The checklist is ordered by risk: discovery first (so you know what you are touching), data handling second (so you do not delete something you must keep), dependency removal third (so upstream systems do not break), shutdown fourth, cleanup fifth, and documentation last. The verification section catches the things that always get forgotten: a DNS record with a long TTL, a cron job on a forgotten server, or an IAM role that quietly grants access to something else.

Variants

Context	Adjustments	Notes
Third-party service replacement	Add vendor contract termination, data export, and API key revocation	You do not control the infrastructure
Database-only retirement	Focus on schema migration, referential integrity, and query redirection	Data outlives code
Microservice retirement	Add service mesh removal, contract updates, and consumer notification	Consumers may be other teams
Region shutdown	Add data residency checks, user migration, and latency impact assessment	Regions have compliance implications
Experiment teardown	Shorter checklist; focus on data deletion and cost confirmation	Experiments should clean up fast

Best Practices

Never delete on the first day — stop the service, wait, and watch. Deletion should be the last step
Archive before you delete — storage is cheap; explaining missing data to auditors is expensive
Communicate early and often — the worst decommissioning surprise is finding out another team was still using the service
Document what was removed — future engineers will search for the service; leave a tombstone, not a mystery
Verify billing — cloud resources have a way of generating charges even after you think they are gone

Common Mistakes

Skipping discovery — the service you are shutting down is someone else’s critical dependency
Deleting data too early — legal hold, audit, or business needs may require retention longer than you expect
Not waiting after shutdown — some systems only receive traffic on monthly or quarterly schedules
Forgetting DNS — a DNS record pointing to a deleted IP can be hijacked or cause strange errors
Ignoring certificates — expired certificates for deleted services still trigger renewal alerts and automation

Frequently Asked Questions

How long should we wait between shutdown and cleanup?

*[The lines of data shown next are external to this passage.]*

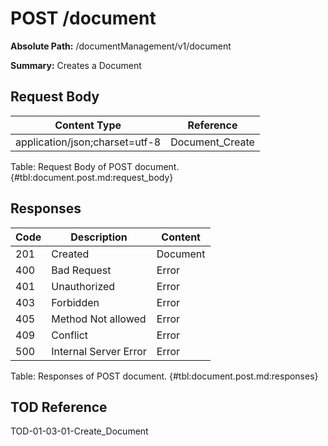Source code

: <!--
    ATTENTION: This file was generated via gradle!
               Do NOT manually edit this file! Any such changes will be overwritten!
-->

# POST /document

**Absolute Path:** /documentManagement/v1/document

**Summary:** Creates a Document

## Request Body

| Content Type | Reference |
|--------------|-----------|
| application/json;charset=utf-8 | Document_Create |

Table: Request Body of POST document. {#tbl:document.post.md:request_body}

## Responses

| Code | Description | Content |
|------|-------------|---------|
| 201 | Created | Document |
| 400 | Bad Request | Error |
| 401 | Unauthorized | Error |
| 403 | Forbidden | Error |
| 405 | Method Not allowed | Error |
| 409 | Conflict | Error |
| 500 | Internal Server Error | Error |

Table: Responses of POST document. {#tbl:document.post.md:responses}

## TOD Reference

TOD-01-03-01-Create_Document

At least one full billing cycle and one complete business cycle. If the service processes monthly reports, wait until the next month to confirm nothing broke. For critical systems, 30 days is a safe default.

What if we discover an unknown dependency after shutdown?

Have a rollback plan: keep the service artifacts (code, config, data snapshot) for 90 days after shutdown. If a critical dependency is discovered, you can restart temporarily while you migrate it.

Should we keep the code repository?

Archive it, do not delete it. Move it to an “archive” or “retired” organization. Preserve the git history — it contains the rationale for decisions that may still be relevant. Delete active CI/CD triggers and deployment keys.